### WHAT YOU WILL DO
The output is to match the entries below character for character.

### SUPPLIED RECORDS
=== Begin Enclosure ===

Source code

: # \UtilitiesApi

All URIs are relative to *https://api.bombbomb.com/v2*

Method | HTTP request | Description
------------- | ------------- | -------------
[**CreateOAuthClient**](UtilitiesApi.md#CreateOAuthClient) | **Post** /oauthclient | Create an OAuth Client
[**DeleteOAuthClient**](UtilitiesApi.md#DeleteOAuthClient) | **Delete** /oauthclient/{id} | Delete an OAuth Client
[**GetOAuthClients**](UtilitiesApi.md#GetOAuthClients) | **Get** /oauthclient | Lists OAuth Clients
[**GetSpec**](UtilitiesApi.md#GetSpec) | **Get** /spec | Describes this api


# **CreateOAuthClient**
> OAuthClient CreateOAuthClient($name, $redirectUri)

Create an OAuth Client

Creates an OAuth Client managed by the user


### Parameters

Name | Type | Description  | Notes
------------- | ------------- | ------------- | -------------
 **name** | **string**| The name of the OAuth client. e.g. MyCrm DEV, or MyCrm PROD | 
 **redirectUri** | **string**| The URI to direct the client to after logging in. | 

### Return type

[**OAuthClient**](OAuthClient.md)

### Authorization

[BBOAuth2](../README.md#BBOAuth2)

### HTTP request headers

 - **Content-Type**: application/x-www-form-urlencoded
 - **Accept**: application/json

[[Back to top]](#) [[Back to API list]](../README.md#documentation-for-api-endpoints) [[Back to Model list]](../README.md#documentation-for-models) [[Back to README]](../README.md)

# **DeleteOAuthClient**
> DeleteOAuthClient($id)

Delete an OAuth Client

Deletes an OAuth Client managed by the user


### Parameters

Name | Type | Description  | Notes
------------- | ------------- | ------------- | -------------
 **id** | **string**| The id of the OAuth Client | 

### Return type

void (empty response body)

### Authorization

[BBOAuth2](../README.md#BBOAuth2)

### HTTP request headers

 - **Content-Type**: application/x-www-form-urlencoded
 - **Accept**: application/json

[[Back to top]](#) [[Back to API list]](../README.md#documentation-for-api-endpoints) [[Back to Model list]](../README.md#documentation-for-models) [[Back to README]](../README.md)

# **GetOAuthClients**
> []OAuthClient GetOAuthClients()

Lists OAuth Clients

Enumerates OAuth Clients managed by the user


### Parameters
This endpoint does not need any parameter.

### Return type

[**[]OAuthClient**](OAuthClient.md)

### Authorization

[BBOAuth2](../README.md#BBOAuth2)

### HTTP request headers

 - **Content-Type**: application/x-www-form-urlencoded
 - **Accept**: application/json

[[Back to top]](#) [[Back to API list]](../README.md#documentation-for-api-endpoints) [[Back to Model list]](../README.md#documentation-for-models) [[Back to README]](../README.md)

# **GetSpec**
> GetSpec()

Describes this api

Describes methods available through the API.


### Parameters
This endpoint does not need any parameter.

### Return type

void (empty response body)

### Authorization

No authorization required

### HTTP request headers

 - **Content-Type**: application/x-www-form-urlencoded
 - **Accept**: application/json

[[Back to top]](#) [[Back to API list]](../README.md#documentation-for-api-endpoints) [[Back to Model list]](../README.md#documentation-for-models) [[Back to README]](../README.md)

=== End Enclosure ===

### EXERCISE OUTPUT
Source code

: # \UtilitiesApi

All URIs are relative to *https://api.bombbomb.com/v2*

Method | HTTP request | Description
------------- | ------------- | -------------
[**CreateOAuthClient**](UtilitiesApi.md#CreateOAuthClient) | **Post** /oauthclient | Create an OAuth Client
[**DeleteOAuthClient**](UtilitiesApi.md#DeleteOAuthClient) | **Delete** /oauthclient/{id} | Delete an OAuth Client
[**GetOAuthClients**](UtilitiesApi.md#GetOAuthClients) | **Get** /oauthclient | Lists OAuth Clients
[**GetSpec**](UtilitiesApi.md#GetSpec) | **Get** /spec | Describes this api


# **CreateOAuthClient**
> OAuthClient CreateOAuthClient($name, $redirectUri)

Create an OAuth Client

Creates an OAuth Client managed by the user


### Parameters

Name | Type | Description  | Notes
------------- | ------------- | ------------- | -------------
 **name** | **string**| The name of the OAuth client. e.g. MyCrm DEV, or MyCrm PROD | 
 **redirectUri** | **string**| The URI to direct the client to after logging in. | 

### Return type

[**OAuthClient**](OAuthClient.md)

### Authorization

[BBOAuth2](../README.md#BBOAuth2)

### HTTP request headers

 - **Content-Type**: application/x-www-form-urlencoded
 - **Accept**: application/json

[[Back to top]](#) [[Back to API list]](../README.md#documentation-for-api-endpoints) [[Back to Model list]](../README.md#documentation-for-models) [[Back to README]](../README.md)

# **DeleteOAuthClient**
> DeleteOAuthClient($id)

Delete an OAuth Client

Deletes an OAuth Client managed by the user


### Parameters

Name | Type | Description  | Notes
------------- | ------------- | ------------- | -------------
 **id** | **string**| The id of the OAuth Client | 

### Return type

void (empty response body)

### Authorization

[BBOAuth2](../README.md#BBOAuth2)

### HTTP request headers

 - **Content-Type**: application/x-www-form-urlencoded
 - **Accept**: application/json

[[Back to top]](#) [[Back to API list]](../README.md#documentation-for-api-endpoints) [[Back to Model list]](../README.md#documentation-for-models) [[Back to README]](../README.md)

# **GetOAuthClients**
> []OAuthClient GetOAuthClients()

Lists OAuth Clients

Enumerates OAuth Clients managed by the user


### Parameters
This endpoint does not need any parameter.

### Return type

[**[]OAuthClient**](OAuthClient.md)

### Authorization

[BBOAuth2](../README.md#BBOAuth2)

### HTTP request headers

 - **Content-Type**: application/x-www-form-urlencoded
 - **Accept**: application/json

[[Back to top]](#) [[Back to API list]](../README.md#documentation-for-api-endpoints) [[Back to Model list]](../README.md#documentation-for-models) [[Back to README]](../README.md)

# **GetSpec**
> GetSpec()

Describes this api

Describes methods available through the API.


### Parameters
This endpoint does not need any parameter.

### Return type

void (empty response body)

### Authorization

No authorization required

### HTTP request headers

 - **Content-Type**: application/x-www-form-urlencoded
 - **Accept**: application/json

[[Back to top]](#) [[Back to API list]](../README.md#documentation-for-api-endpoints) [[Back to Model list]](../README.md#documentation-for-models) [[Back to README]](../README.md)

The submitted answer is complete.